The event was set up amidst some trees. Two stools with bottles of the water were in the middle, with picnic tables surrounding the speaking area. The speaking area was roped off. The media had a section about 20 yards away from where the speakers were.

About 15 minutes before the event started, volunteers came around and told us what the plan would be, and requested that we stay sitting during the event until afterward.

The event started with a campaign worker giving a brief pep talk encouraging us to get involved and to sign up by cell phone to hear the VP announcement. Then a local minister gave a brief invocation, followed by our friend from Americorps leading a recitation of the Pledge of Allegiance (there were two huge flags set up.)

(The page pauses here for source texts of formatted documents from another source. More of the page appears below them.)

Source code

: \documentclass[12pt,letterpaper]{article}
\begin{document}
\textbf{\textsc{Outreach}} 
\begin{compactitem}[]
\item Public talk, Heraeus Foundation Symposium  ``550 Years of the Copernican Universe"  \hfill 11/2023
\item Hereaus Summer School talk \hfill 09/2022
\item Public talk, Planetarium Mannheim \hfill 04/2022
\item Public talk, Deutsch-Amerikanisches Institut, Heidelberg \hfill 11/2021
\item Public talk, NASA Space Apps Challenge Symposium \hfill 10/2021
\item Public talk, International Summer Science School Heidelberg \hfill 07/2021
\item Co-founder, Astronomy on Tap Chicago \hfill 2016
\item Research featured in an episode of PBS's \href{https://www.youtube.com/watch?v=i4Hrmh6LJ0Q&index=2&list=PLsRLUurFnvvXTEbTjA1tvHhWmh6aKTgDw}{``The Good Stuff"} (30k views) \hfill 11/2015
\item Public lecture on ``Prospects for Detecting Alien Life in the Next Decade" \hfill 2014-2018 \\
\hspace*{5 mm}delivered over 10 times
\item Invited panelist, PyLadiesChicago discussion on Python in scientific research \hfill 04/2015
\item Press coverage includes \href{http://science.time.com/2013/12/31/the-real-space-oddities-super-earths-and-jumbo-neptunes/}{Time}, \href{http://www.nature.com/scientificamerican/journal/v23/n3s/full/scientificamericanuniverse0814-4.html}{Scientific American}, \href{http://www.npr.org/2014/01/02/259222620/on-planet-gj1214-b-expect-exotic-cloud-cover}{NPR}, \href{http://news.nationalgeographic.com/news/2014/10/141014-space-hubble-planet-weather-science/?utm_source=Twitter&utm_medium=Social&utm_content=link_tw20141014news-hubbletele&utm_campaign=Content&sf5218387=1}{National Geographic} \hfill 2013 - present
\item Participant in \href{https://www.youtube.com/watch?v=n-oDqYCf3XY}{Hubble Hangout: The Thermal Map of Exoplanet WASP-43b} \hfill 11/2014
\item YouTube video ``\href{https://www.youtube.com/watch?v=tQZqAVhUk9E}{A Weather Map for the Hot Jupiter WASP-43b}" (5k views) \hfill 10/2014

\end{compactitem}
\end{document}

During this time, numerous local politicians poured in—Bobby Scott, Doug Wilder, Dwight Jones—and the campaign bus rolled up as well, drawing applause. Virginia First Lady Anne Holton walked in and took a seat, drawing another round of applause.

The first substantive speaker to talk was someone from the campaign staff (I think) who talked about her experiences fending off homelessness. This opened the key theme, which was going to be economic security. She then introduced Tim Kaine and Barack Obama.

When Kaine and Obama came in, everybody was very excited and got up. Obama came by and shook everyone’s hand (including mine) and continued to do so for about 3-4 minutes. Then he said it was time to settle down, they had business to do.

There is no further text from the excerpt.